WHAT YOU WILL DO:
Go through each line of the entries below and tally those containing the string "credentialele"; give only the total.

DATA EXCERPTS:
————————
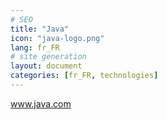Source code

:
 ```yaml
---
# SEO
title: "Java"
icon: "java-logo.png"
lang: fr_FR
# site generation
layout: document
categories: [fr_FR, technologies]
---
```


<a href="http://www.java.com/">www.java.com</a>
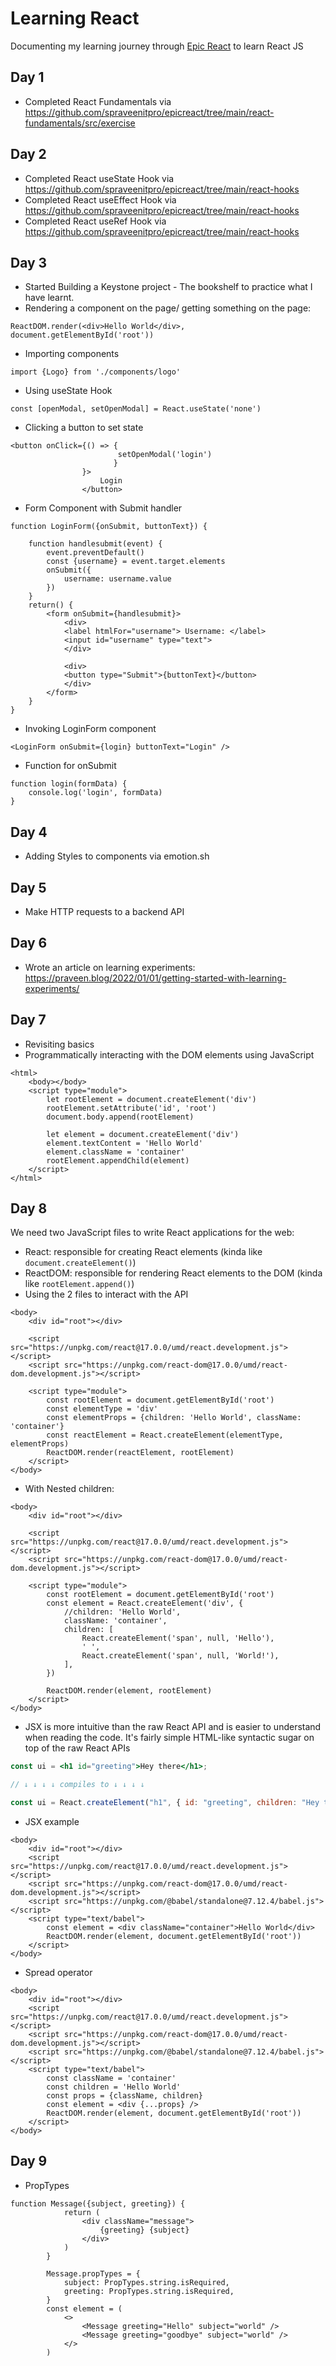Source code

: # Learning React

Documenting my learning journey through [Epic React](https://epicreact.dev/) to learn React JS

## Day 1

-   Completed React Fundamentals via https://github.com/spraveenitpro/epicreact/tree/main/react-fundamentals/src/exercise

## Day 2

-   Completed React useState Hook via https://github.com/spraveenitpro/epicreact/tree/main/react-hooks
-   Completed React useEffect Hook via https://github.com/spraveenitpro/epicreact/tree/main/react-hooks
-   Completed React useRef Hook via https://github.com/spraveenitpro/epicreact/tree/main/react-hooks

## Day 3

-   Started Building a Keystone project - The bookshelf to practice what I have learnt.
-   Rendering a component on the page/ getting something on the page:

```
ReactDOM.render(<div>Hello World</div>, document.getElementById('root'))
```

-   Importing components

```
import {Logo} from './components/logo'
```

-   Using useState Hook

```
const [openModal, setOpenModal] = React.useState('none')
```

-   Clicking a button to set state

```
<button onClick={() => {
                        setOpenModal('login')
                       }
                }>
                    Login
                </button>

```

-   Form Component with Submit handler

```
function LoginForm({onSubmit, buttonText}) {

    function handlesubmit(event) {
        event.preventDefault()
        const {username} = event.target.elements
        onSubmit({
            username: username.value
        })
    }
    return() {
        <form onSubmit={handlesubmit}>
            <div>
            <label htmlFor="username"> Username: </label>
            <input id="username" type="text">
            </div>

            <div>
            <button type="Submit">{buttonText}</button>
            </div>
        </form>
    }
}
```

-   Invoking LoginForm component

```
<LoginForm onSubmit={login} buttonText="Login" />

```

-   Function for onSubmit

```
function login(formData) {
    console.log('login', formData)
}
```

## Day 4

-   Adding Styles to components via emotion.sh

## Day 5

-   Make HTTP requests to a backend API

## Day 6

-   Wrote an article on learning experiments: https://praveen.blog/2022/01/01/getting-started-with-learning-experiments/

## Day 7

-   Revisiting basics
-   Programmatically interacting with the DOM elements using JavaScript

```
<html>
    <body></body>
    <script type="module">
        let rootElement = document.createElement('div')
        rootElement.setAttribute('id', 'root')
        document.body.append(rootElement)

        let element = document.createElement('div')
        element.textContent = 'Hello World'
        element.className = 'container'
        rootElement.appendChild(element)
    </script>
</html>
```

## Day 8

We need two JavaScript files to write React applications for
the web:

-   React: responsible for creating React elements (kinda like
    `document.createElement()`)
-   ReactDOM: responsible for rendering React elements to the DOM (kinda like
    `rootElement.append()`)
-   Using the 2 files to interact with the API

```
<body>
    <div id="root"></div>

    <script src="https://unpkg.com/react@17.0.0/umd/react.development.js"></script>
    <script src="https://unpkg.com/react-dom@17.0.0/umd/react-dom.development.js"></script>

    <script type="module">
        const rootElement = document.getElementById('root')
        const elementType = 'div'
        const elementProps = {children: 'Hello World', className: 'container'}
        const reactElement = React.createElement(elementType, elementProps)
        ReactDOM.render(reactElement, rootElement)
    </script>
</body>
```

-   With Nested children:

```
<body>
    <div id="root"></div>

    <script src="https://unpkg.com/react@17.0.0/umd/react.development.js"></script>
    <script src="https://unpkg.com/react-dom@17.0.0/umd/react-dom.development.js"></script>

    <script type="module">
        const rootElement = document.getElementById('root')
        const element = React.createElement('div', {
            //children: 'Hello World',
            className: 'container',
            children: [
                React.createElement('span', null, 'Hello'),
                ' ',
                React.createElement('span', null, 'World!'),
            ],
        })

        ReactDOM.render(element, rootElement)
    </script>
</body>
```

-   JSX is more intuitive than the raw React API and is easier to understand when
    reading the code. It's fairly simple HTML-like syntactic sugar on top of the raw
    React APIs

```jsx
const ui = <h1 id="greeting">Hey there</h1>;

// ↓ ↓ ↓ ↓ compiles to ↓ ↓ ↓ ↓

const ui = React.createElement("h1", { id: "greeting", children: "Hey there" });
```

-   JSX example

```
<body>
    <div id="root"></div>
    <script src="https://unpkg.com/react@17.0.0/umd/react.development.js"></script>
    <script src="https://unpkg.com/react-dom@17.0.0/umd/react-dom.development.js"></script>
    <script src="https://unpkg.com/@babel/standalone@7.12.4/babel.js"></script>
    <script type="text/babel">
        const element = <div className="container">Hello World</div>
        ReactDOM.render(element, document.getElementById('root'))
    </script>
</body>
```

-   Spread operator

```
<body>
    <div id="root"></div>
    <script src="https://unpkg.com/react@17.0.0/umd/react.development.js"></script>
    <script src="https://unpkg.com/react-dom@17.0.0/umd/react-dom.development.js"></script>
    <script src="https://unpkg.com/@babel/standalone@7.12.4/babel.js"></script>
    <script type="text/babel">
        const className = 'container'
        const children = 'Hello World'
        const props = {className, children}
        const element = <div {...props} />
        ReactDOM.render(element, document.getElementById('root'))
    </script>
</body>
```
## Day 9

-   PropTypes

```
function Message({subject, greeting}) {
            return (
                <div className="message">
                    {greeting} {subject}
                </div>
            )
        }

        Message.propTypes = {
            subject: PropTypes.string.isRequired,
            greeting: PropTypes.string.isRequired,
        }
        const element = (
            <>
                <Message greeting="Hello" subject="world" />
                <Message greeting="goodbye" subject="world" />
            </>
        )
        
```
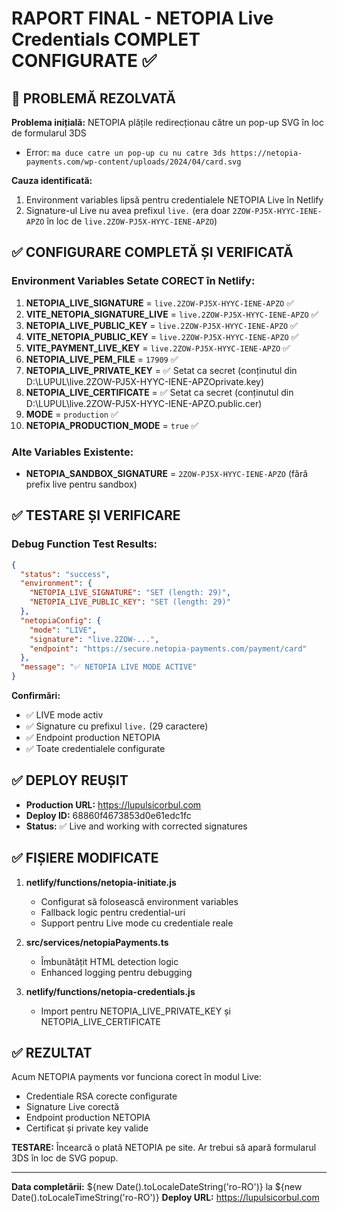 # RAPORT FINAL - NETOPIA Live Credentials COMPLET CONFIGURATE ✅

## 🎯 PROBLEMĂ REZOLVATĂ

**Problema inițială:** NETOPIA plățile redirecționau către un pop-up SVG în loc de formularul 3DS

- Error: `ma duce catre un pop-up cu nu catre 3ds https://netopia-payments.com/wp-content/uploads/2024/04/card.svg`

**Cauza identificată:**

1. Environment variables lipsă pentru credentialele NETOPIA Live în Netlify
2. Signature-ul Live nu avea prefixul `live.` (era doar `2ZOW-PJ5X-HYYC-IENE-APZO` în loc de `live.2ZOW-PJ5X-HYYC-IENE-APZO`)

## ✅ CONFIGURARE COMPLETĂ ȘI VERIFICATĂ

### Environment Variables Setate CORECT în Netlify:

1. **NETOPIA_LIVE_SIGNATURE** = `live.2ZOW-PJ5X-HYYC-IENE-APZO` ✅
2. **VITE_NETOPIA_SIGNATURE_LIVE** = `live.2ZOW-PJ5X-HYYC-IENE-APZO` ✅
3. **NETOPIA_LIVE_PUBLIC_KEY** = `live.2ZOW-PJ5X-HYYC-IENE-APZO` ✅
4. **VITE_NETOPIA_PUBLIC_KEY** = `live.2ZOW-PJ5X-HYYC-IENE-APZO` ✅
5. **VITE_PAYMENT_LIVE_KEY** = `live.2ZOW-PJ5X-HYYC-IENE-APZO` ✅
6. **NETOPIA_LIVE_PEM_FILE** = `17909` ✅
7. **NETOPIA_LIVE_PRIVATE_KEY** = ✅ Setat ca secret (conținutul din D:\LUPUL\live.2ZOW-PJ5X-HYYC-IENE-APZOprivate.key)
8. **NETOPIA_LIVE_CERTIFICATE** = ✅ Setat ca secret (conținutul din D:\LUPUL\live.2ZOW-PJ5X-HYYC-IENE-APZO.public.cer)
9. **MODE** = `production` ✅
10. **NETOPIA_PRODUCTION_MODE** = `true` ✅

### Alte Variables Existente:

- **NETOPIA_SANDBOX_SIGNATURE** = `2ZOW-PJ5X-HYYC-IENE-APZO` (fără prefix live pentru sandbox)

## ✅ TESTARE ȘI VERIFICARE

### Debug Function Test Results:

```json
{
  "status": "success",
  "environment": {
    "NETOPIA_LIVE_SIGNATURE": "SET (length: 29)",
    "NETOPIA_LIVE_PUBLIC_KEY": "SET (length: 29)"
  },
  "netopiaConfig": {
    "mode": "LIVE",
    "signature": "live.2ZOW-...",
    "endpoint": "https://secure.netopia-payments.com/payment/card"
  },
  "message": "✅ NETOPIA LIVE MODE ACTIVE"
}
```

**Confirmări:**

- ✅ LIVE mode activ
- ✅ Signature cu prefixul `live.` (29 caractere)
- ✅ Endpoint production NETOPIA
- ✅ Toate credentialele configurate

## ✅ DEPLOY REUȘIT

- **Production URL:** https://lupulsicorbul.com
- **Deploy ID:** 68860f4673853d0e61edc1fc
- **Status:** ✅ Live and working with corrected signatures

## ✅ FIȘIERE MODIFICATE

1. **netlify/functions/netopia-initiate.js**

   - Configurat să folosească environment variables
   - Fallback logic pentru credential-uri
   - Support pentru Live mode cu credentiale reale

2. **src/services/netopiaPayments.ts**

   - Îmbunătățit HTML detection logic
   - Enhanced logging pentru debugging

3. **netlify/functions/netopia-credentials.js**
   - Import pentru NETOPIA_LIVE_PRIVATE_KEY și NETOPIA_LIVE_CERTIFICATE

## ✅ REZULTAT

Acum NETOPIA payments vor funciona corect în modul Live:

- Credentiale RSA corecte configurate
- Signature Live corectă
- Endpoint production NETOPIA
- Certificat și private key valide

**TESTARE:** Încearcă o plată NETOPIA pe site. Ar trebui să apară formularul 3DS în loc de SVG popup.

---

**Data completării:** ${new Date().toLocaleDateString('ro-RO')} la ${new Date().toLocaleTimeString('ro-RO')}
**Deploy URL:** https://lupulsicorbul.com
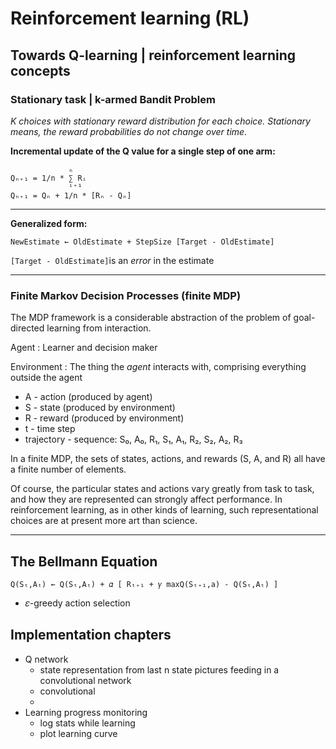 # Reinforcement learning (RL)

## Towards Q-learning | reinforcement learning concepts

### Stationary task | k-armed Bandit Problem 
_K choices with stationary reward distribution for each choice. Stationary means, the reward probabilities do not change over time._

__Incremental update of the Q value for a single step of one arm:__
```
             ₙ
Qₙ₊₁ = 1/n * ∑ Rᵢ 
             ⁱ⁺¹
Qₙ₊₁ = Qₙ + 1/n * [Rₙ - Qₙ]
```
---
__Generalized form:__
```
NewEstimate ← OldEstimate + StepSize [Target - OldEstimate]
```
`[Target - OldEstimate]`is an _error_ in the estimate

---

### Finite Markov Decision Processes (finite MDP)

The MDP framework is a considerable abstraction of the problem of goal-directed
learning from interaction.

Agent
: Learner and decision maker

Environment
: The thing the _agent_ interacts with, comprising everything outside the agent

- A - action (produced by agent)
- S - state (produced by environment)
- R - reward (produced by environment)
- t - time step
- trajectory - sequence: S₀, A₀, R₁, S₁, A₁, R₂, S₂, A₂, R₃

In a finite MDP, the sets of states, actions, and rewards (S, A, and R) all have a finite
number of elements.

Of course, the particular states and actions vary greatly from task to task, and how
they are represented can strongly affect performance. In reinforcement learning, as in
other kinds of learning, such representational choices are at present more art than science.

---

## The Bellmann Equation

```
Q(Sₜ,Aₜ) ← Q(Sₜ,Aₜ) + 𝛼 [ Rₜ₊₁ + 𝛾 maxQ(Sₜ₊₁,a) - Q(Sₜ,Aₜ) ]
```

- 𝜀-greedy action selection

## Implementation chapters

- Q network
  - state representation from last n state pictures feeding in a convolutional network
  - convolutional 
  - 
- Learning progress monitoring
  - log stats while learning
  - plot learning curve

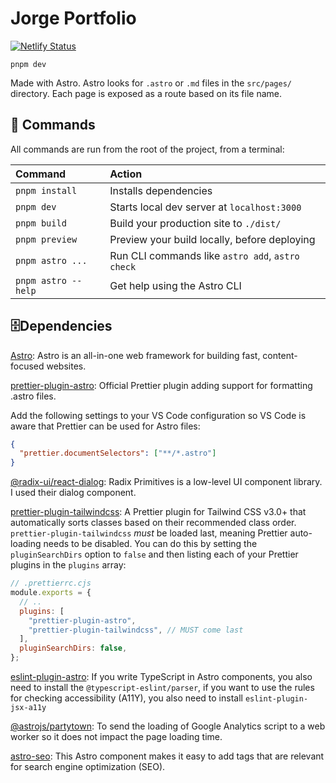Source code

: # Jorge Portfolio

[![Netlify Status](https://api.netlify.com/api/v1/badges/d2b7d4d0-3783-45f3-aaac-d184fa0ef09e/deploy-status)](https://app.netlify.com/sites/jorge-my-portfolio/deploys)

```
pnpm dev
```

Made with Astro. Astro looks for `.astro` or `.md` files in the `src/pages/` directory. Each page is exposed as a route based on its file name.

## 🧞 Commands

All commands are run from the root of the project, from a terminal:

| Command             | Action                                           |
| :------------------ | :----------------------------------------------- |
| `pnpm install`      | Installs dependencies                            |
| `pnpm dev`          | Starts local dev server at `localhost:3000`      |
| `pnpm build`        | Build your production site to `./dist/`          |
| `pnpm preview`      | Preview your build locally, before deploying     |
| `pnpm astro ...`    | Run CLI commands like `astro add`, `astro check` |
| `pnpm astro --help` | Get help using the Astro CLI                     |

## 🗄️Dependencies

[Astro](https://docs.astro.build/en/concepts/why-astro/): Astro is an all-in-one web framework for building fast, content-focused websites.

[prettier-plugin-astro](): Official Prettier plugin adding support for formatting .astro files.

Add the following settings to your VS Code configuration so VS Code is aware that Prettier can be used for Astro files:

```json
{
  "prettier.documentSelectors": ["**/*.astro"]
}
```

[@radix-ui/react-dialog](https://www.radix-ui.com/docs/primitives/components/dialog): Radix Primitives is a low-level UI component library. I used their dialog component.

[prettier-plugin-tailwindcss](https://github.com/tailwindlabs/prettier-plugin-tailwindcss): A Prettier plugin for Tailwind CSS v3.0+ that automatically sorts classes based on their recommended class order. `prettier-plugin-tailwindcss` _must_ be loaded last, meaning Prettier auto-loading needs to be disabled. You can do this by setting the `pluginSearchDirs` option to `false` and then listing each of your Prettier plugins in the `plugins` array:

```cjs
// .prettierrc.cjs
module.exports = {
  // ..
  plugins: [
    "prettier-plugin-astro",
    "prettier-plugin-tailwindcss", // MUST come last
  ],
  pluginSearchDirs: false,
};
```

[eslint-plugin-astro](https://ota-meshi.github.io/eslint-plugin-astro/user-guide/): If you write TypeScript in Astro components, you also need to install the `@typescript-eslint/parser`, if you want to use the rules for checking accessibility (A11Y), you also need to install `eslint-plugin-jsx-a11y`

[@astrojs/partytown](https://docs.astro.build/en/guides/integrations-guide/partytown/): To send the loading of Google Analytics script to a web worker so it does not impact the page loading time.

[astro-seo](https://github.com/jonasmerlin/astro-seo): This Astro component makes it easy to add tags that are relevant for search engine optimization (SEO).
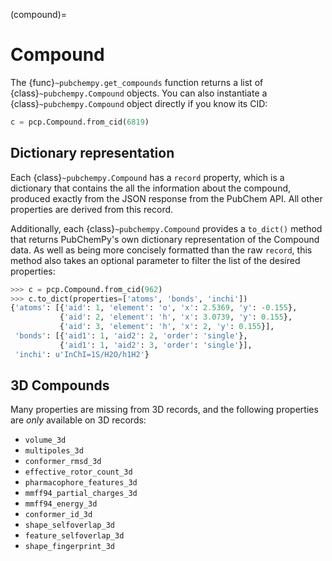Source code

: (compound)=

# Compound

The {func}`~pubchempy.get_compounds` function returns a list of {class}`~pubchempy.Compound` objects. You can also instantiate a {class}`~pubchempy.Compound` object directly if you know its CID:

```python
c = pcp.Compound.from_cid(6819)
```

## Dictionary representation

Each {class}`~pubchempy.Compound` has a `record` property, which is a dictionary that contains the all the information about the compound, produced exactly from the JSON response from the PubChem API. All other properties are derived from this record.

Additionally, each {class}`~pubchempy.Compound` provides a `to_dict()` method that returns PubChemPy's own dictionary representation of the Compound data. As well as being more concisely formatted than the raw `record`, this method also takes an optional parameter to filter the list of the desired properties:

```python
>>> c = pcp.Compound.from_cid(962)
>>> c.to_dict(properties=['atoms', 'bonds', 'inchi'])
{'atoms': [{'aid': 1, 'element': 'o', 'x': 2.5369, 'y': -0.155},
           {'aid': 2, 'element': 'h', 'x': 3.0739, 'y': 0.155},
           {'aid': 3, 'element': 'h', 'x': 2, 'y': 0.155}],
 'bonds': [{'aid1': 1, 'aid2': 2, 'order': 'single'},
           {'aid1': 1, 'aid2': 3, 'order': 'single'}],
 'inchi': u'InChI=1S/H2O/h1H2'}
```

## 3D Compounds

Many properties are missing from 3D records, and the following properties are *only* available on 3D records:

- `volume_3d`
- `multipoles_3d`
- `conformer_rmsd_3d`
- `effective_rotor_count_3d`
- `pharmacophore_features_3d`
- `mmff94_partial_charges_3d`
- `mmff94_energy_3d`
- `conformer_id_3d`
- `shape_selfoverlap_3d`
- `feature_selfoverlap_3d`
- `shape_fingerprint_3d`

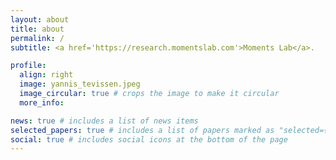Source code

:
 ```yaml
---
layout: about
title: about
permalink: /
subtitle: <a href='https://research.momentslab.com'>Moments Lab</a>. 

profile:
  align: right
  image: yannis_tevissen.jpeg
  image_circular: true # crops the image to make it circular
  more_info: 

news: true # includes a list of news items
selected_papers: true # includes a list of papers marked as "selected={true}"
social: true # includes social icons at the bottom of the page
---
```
————————
SOLVED EXERCISE:
2